• _TASK DIRECTIONS_
Whenever the word "xlsx" turns up in a line of the data below, copy that line.

• _EXTRACTED DATA_
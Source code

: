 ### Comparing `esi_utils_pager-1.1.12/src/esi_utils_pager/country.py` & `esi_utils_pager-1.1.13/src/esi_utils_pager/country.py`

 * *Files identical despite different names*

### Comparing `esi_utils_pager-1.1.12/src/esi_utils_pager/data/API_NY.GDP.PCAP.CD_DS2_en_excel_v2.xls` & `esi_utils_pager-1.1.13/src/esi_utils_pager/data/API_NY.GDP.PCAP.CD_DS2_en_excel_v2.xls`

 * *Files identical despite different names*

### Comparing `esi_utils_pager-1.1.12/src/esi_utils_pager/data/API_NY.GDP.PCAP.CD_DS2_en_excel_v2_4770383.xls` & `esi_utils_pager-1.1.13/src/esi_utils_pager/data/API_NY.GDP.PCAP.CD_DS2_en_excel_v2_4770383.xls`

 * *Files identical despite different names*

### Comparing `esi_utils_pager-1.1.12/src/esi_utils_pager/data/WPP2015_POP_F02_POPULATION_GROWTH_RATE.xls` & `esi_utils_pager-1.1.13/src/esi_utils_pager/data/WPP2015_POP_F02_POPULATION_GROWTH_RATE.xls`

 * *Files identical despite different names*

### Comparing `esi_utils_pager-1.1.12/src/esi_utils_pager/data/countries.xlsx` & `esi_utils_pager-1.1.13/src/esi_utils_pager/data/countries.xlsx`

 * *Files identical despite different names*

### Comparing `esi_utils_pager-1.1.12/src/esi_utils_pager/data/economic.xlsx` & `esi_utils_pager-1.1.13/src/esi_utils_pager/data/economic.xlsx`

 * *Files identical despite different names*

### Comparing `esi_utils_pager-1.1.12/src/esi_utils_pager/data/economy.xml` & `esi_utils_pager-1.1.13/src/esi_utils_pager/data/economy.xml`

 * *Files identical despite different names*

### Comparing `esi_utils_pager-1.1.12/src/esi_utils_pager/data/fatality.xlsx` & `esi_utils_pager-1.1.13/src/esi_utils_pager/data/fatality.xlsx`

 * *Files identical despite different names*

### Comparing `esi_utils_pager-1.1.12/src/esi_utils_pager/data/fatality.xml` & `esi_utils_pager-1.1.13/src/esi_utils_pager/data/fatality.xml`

• _RESULT_
### Comparing `esi_utils_pager-1.1.12/src/esi_utils_pager/data/countries.xlsx` & `esi_utils_pager-1.1.13/src/esi_utils_pager/data/countries.xlsx`
### Comparing `esi_utils_pager-1.1.12/src/esi_utils_pager/data/economic.xlsx` & `esi_utils_pager-1.1.13/src/esi_utils_pager/data/economic.xlsx`
### Comparing `esi_utils_pager-1.1.12/src/esi_utils_pager/data/fatality.xlsx` & `esi_utils_pager-1.1.13/src/esi_utils_pager/data/fatality.xlsx`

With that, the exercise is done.